Work required: Every entry should come back exactly as written, minus the pictures.

(Saved data entries)

_ _ _ _ _ _ _

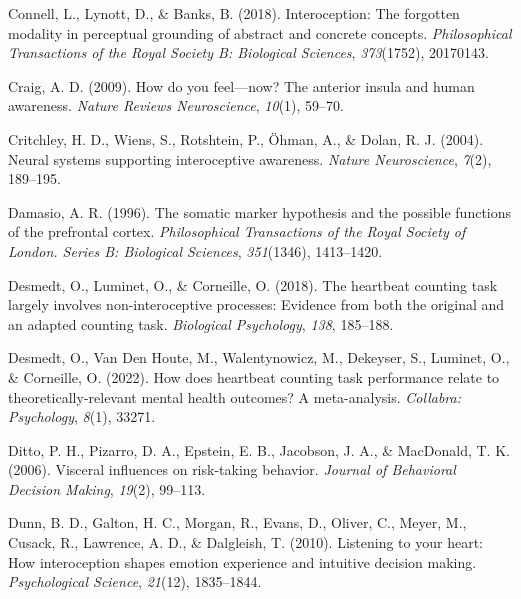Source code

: \documentclass[
  man,mask,floatsintext]{apa6}
\newlength{\cslhangindent}
\newlength{\cslentryspacingunit} %
\newenvironment{CSLReferences}[2] %
 {%
  \setlength{\parindent}{0pt}
  \ifodd #1
  \let\oldpar\par
  \def\par{\hangindent=\cslhangindent\oldpar}
  \fi
  \setlength{\parskip}{#2\cslentryspacingunit}
 }%
 {}
\begin{document}
\begin{CSLReferences}{1}{0}
\leavevmode{}%
Connell, L., Lynott, D., \& Banks, B. (2018). Interoception: The forgotten modality in perceptual grounding of abstract and concrete concepts. \emph{Philosophical Transactions of the Royal Society B: Biological Sciences}, \emph{373}(1752), 20170143.

\leavevmode{}%
Craig, A. D. (2009). How do you feel---now? The anterior insula and human awareness. \emph{Nature Reviews Neuroscience}, \emph{10}(1), 59--70.

\leavevmode{}%
Critchley, H. D., Wiens, S., Rotshtein, P., Öhman, A., \& Dolan, R. J. (2004). Neural systems supporting interoceptive awareness. \emph{Nature Neuroscience}, \emph{7}(2), 189--195.

\leavevmode{}%
Damasio, A. R. (1996). The somatic marker hypothesis and the possible functions of the prefrontal cortex. \emph{Philosophical Transactions of the Royal Society of London. Series B: Biological Sciences}, \emph{351}(1346), 1413--1420.

\leavevmode{}%
Desmedt, O., Luminet, O., \& Corneille, O. (2018). The heartbeat counting task largely involves non-interoceptive processes: Evidence from both the original and an adapted counting task. \emph{Biological Psychology}, \emph{138}, 185--188.

\leavevmode{}%
Desmedt, O., Van Den Houte, M., Walentynowicz, M., Dekeyser, S., Luminet, O., \& Corneille, O. (2022). How does heartbeat counting task performance relate to theoretically-relevant mental health outcomes? A meta-analysis. \emph{Collabra: Psychology}, \emph{8}(1), 33271.

\leavevmode{}%
Ditto, P. H., Pizarro, D. A., Epstein, E. B., Jacobson, J. A., \& MacDonald, T. K. (2006). Visceral influences on risk-taking behavior. \emph{Journal of Behavioral Decision Making}, \emph{19}(2), 99--113.

\leavevmode{}%
Dunn, B. D., Galton, H. C., Morgan, R., Evans, D., Oliver, C., Meyer, M., Cusack, R., Lawrence, A. D., \& Dalgleish, T. (2010). Listening to your heart: How interoception shapes emotion experience and intuitive decision making. \emph{Psychological Science}, \emph{21}(12), 1835--1844.


\end{CSLReferences}
\end{document}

_ _ _ _ _ _ _

Written answer:
Source code

: \documentclass[
  man,mask,floatsintext]{apa6}
\newlength{\cslhangindent}
\newlength{\cslentryspacingunit} %
\newenvironment{CSLReferences}[2] %
 {%
  \setlength{\parindent}{0pt}
  \ifodd #1
  \let\oldpar\par
  \def\par{\hangindent=\cslhangindent\oldpar}
  \fi
  \setlength{\parskip}{#2\cslentryspacingunit}
 }%
 {}
\begin{document}
\begin{CSLReferences}{1}{0}
\leavevmode{}%
Connell, L., Lynott, D., \& Banks, B. (2018). Interoception: The forgotten modality in perceptual grounding of abstract and concrete concepts. \emph{Philosophical Transactions of the Royal Society B: Biological Sciences}, \emph{373}(1752), 20170143.

\leavevmode{}%
Craig, A. D. (2009). How do you feel---now? The anterior insula and human awareness. \emph{Nature Reviews Neuroscience}, \emph{10}(1), 59--70.

\leavevmode{}%
Critchley, H. D., Wiens, S., Rotshtein, P., Öhman, A., \& Dolan, R. J. (2004). Neural systems supporting interoceptive awareness. \emph{Nature Neuroscience}, \emph{7}(2), 189--195.

\leavevmode{}%
Damasio, A. R. (1996). The somatic marker hypothesis and the possible functions of the prefrontal cortex. \emph{Philosophical Transactions of the Royal Society of London. Series B: Biological Sciences}, \emph{351}(1346), 1413--1420.

\leavevmode{}%
Desmedt, O., Luminet, O., \& Corneille, O. (2018). The heartbeat counting task largely involves non-interoceptive processes: Evidence from both the original and an adapted counting task. \emph{Biological Psychology}, \emph{138}, 185--188.

\leavevmode{}%
Desmedt, O., Van Den Houte, M., Walentynowicz, M., Dekeyser, S., Luminet, O., \& Corneille, O. (2022). How does heartbeat counting task performance relate to theoretically-relevant mental health outcomes? A meta-analysis. \emph{Collabra: Psychology}, \emph{8}(1), 33271.

\leavevmode{}%
Ditto, P. H., Pizarro, D. A., Epstein, E. B., Jacobson, J. A., \& MacDonald, T. K. (2006). Visceral influences on risk-taking behavior. \emph{Journal of Behavioral Decision Making}, \emph{19}(2), 99--113.

\leavevmode{}%
Dunn, B. D., Galton, H. C., Morgan, R., Evans, D., Oliver, C., Meyer, M., Cusack, R., Lawrence, A. D., \& Dalgleish, T. (2010). Listening to your heart: How interoception shapes emotion experience and intuitive decision making. \emph{Psychological Science}, \emph{21}(12), 1835--1844.


\end{CSLReferences}
\end{document}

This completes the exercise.